=== PROBLEM TO WORK ON ===
Only lines containing the word "stellar" are needed; pull them out of the material.

**** DATA FOR PROCESSING ****

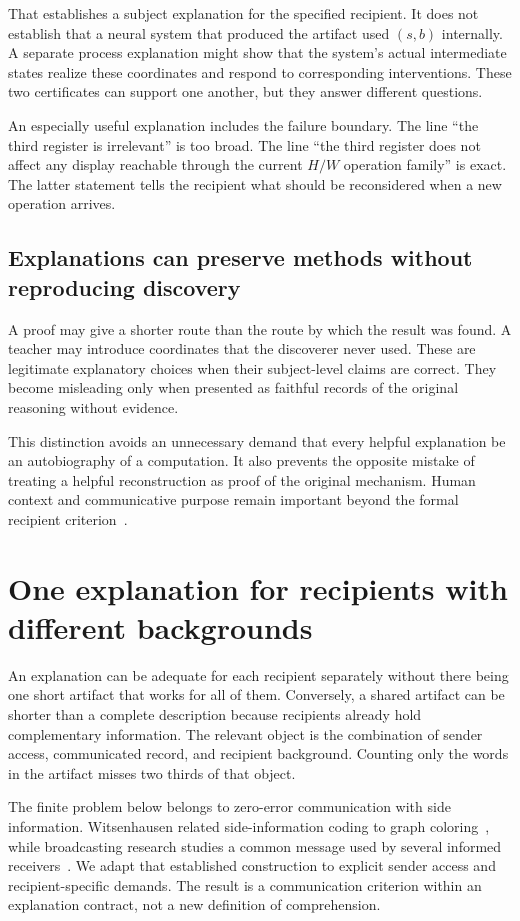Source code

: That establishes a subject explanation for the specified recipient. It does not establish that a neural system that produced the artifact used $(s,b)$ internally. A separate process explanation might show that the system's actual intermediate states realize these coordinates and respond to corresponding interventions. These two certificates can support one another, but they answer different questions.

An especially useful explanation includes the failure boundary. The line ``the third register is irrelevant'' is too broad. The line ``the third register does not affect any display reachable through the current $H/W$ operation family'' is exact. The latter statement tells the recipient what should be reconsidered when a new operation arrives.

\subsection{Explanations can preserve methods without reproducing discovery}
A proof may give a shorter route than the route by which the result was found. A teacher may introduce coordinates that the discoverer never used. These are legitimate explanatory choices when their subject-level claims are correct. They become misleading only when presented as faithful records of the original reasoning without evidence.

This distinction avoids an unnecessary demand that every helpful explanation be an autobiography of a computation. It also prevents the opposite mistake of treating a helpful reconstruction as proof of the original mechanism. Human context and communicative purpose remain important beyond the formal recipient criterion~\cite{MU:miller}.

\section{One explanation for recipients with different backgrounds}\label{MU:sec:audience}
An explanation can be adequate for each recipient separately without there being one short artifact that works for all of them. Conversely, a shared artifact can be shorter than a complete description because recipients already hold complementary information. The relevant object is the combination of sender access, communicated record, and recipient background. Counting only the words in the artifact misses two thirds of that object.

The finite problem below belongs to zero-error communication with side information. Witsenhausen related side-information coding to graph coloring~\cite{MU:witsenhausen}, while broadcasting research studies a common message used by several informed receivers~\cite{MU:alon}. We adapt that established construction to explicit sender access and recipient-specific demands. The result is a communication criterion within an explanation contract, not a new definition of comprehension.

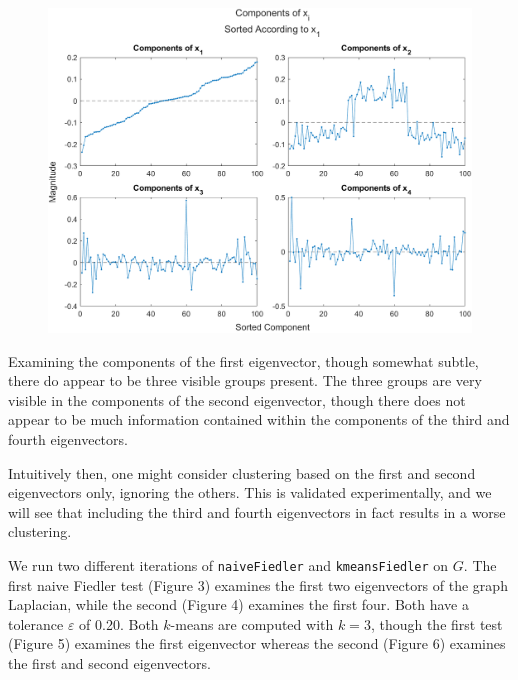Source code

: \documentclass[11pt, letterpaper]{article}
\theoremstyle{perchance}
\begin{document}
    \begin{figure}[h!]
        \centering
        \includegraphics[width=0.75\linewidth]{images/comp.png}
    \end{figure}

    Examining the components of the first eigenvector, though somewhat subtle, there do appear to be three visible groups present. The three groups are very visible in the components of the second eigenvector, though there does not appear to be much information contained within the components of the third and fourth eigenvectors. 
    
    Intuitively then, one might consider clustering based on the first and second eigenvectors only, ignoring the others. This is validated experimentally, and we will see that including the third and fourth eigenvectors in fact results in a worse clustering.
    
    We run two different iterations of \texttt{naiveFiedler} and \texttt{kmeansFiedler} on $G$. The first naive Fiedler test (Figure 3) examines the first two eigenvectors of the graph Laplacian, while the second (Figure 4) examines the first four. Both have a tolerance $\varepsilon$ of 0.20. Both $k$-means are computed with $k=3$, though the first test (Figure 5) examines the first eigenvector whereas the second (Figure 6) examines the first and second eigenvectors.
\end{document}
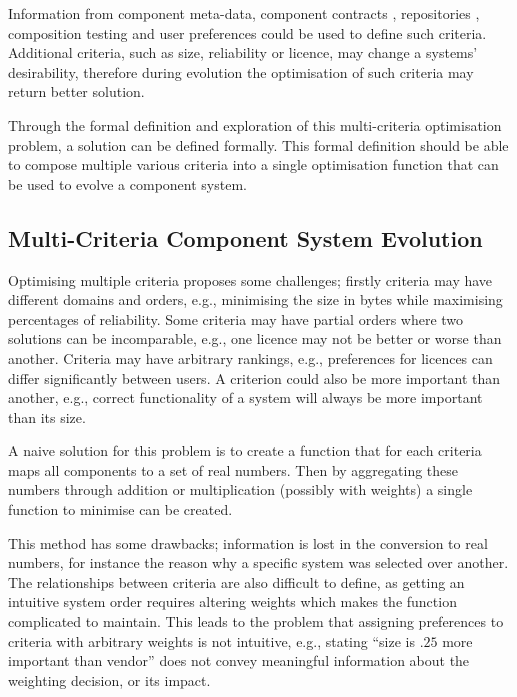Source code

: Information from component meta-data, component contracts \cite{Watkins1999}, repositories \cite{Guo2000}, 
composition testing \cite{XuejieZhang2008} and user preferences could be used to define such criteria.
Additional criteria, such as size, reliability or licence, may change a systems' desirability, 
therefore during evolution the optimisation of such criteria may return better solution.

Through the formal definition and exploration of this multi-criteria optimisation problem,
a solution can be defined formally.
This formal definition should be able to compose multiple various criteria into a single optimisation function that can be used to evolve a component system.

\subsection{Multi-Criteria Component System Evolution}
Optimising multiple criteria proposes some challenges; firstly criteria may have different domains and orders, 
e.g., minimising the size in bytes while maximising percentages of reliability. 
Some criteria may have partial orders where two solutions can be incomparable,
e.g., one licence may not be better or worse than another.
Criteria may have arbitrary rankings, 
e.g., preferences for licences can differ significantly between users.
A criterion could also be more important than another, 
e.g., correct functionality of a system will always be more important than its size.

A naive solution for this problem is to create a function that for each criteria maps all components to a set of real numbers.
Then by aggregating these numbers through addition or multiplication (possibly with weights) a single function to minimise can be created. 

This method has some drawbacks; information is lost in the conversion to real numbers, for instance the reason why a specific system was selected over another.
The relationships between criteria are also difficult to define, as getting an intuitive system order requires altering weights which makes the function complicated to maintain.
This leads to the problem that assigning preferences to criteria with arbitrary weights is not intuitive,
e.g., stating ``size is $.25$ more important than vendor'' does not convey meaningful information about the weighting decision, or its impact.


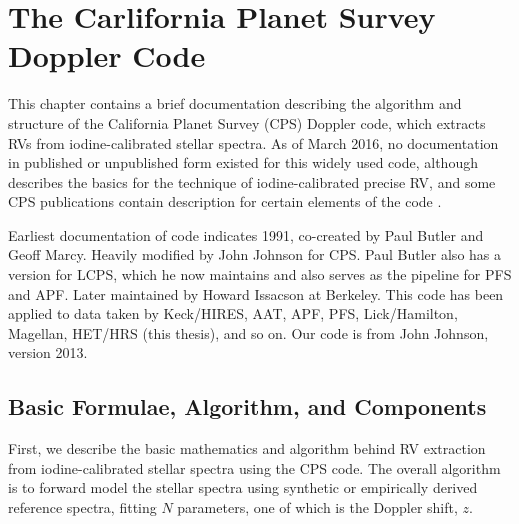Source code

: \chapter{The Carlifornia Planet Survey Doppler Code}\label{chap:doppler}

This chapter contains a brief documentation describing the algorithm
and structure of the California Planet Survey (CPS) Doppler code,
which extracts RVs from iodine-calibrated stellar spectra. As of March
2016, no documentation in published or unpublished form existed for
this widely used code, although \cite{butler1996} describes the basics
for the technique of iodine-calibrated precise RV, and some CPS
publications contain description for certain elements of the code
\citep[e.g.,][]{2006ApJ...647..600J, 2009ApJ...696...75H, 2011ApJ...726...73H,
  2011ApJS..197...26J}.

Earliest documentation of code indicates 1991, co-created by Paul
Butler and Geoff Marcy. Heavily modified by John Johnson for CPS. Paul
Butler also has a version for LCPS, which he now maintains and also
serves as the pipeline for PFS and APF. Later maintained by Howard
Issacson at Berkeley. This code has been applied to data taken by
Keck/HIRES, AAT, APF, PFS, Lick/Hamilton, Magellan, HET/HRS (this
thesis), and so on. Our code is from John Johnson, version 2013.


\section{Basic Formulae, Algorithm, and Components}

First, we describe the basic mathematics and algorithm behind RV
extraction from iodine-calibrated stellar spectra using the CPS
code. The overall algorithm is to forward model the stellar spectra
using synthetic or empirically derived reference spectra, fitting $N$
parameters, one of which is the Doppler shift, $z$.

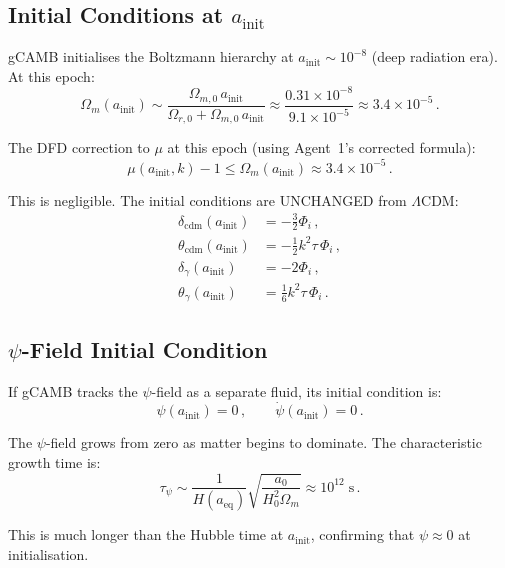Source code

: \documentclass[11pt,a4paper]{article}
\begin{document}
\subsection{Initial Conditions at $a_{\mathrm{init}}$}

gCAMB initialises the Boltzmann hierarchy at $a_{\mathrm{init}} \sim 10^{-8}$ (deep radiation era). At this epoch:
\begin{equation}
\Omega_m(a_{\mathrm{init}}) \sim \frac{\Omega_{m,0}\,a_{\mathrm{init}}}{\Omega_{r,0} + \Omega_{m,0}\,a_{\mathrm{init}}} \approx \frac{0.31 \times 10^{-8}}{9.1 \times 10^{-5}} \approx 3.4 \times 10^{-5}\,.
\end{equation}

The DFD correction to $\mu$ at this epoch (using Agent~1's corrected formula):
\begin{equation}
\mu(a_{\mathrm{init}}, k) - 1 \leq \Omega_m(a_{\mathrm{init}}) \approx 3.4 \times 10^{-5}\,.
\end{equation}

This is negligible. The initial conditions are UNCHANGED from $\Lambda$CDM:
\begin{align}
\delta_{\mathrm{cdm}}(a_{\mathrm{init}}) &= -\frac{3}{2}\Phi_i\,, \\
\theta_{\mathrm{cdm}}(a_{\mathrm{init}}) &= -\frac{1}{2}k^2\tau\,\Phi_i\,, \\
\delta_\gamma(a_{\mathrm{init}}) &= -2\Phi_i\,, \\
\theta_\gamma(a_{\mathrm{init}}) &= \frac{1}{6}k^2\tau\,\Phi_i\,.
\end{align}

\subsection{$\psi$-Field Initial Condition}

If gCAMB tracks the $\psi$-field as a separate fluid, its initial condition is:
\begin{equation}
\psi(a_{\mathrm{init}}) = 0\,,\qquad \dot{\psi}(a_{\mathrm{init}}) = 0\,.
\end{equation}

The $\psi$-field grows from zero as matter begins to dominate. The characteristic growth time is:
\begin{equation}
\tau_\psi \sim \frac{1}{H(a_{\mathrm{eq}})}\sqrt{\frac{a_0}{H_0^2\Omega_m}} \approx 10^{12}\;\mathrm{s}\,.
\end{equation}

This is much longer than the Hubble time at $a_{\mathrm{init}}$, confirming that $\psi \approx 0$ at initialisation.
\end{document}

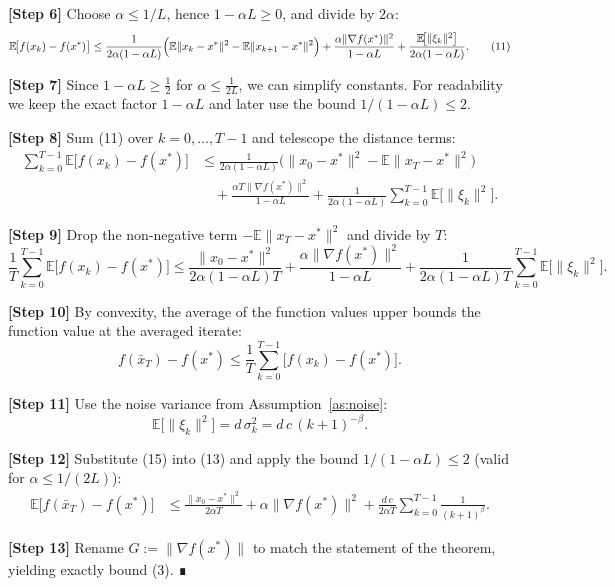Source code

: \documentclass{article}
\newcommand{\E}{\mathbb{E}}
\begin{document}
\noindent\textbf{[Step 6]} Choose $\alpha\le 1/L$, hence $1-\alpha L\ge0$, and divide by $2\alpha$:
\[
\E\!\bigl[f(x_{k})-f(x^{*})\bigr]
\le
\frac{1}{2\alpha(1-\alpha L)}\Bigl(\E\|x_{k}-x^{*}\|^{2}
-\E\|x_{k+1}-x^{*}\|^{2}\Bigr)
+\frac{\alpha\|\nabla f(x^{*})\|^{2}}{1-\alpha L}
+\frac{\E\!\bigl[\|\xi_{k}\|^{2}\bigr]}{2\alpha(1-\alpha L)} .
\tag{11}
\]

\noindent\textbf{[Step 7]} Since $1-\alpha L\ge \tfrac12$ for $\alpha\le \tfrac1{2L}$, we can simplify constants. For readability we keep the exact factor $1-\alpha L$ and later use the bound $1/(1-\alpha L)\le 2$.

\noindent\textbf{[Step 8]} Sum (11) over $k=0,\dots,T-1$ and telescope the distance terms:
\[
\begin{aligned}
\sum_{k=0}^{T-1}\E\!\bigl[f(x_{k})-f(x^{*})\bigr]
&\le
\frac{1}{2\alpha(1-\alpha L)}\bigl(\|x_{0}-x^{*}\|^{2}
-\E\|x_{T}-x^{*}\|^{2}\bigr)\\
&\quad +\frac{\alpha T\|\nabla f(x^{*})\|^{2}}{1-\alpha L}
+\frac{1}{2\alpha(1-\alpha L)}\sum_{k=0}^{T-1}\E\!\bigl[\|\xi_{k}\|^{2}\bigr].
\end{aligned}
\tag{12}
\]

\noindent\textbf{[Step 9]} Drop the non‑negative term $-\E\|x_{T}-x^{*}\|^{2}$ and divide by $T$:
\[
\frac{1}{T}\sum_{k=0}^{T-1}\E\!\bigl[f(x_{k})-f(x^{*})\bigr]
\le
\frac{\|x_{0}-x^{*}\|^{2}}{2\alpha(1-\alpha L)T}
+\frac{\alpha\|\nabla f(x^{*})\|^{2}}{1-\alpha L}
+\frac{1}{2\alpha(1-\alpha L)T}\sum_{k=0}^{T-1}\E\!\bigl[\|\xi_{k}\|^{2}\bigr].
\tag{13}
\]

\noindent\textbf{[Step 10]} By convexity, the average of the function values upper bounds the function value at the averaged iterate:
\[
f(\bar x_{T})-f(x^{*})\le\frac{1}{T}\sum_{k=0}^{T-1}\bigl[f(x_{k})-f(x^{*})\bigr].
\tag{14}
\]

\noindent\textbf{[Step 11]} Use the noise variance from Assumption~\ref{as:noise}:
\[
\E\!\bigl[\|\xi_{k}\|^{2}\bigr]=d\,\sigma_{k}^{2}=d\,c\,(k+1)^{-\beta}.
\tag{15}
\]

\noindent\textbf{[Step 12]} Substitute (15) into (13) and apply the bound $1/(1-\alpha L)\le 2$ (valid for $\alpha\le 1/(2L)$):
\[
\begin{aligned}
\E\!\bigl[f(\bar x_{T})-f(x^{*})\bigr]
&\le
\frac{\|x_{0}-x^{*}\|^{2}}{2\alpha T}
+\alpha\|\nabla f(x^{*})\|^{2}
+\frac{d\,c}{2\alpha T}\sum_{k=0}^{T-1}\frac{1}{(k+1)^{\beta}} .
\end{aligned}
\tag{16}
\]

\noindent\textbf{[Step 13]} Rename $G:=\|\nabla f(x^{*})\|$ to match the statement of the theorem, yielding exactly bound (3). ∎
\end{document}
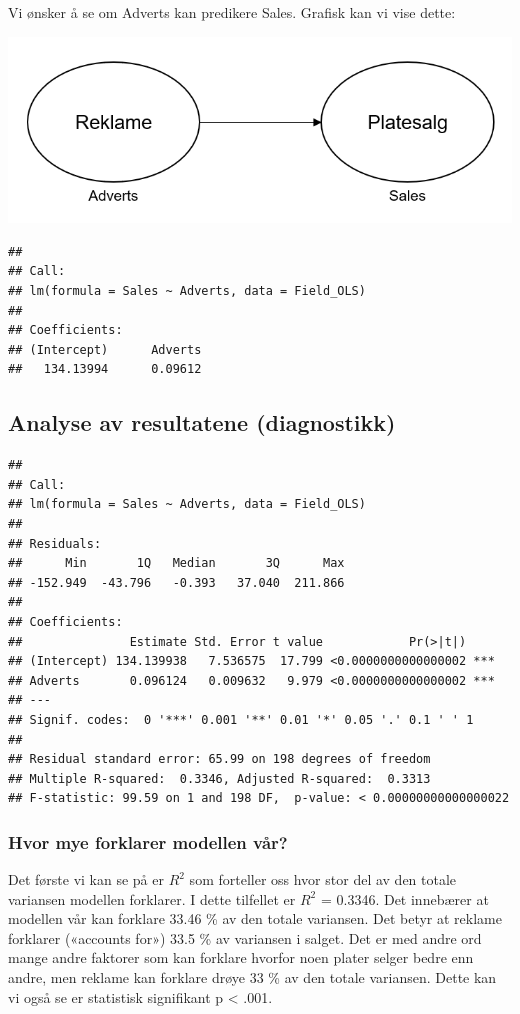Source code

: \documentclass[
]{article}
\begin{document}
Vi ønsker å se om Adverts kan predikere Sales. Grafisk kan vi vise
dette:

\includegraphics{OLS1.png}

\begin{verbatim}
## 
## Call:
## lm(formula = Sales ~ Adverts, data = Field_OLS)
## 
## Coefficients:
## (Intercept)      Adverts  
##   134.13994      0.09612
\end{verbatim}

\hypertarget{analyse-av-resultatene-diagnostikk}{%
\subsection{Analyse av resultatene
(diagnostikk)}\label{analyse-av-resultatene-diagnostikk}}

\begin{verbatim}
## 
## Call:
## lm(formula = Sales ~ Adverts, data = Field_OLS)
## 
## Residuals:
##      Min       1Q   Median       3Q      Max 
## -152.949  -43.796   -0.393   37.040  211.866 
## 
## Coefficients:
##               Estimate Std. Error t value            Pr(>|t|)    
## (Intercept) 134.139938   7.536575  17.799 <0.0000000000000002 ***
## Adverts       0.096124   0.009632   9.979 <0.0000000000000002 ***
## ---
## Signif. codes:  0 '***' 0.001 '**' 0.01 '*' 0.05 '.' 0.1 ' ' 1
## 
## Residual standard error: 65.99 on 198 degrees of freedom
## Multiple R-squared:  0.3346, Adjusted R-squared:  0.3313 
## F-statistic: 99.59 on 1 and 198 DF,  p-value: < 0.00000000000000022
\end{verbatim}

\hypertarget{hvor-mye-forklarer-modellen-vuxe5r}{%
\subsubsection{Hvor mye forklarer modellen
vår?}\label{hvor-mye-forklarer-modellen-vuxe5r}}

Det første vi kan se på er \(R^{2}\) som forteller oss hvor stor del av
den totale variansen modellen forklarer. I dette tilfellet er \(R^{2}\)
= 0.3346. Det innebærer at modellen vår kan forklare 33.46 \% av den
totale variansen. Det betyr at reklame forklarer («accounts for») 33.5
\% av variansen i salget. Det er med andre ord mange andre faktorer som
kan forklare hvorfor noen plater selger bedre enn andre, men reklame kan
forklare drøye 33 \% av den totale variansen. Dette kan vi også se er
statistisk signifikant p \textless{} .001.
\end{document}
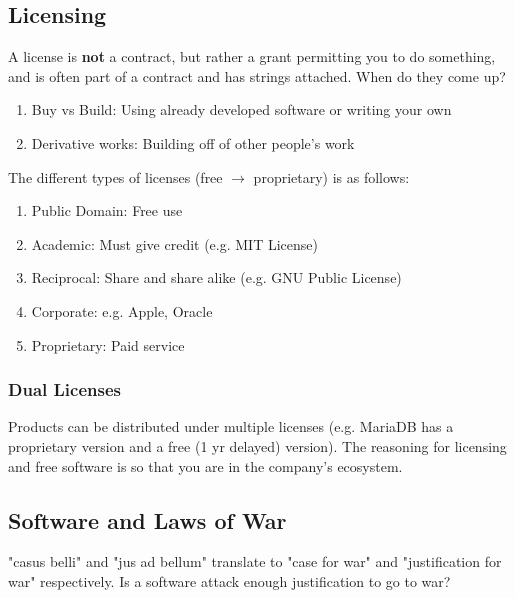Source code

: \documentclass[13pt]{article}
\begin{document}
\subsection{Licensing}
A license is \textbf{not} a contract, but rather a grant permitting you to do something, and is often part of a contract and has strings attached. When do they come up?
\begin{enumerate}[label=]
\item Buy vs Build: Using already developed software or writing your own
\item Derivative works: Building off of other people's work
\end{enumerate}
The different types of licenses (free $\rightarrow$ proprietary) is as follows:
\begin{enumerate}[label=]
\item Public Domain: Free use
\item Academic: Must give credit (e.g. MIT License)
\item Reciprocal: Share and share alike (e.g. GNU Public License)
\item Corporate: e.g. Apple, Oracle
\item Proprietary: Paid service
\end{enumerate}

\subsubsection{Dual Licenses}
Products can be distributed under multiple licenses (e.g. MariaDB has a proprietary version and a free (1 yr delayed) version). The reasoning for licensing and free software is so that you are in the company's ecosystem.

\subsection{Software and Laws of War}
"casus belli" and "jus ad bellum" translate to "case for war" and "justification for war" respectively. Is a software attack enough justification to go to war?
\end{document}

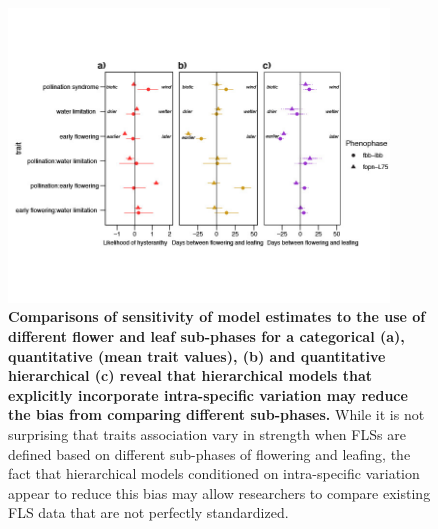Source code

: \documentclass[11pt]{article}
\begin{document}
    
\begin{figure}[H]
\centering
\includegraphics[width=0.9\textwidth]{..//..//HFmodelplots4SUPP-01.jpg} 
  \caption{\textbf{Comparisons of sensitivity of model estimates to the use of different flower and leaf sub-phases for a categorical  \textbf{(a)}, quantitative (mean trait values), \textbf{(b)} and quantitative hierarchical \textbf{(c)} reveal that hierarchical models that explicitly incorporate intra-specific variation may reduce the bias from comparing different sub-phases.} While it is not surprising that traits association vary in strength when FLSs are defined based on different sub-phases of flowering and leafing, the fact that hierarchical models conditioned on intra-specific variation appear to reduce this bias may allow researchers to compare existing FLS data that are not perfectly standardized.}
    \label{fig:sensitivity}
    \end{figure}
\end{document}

****

=== WRITTEN ANSWER ===
which extracts RVs from iodine-calibrated stellar spectra. As of March
extraction from iodine-calibrated stellar spectra using the CPS
code. The overall algorithm is to forward model the stellar spectra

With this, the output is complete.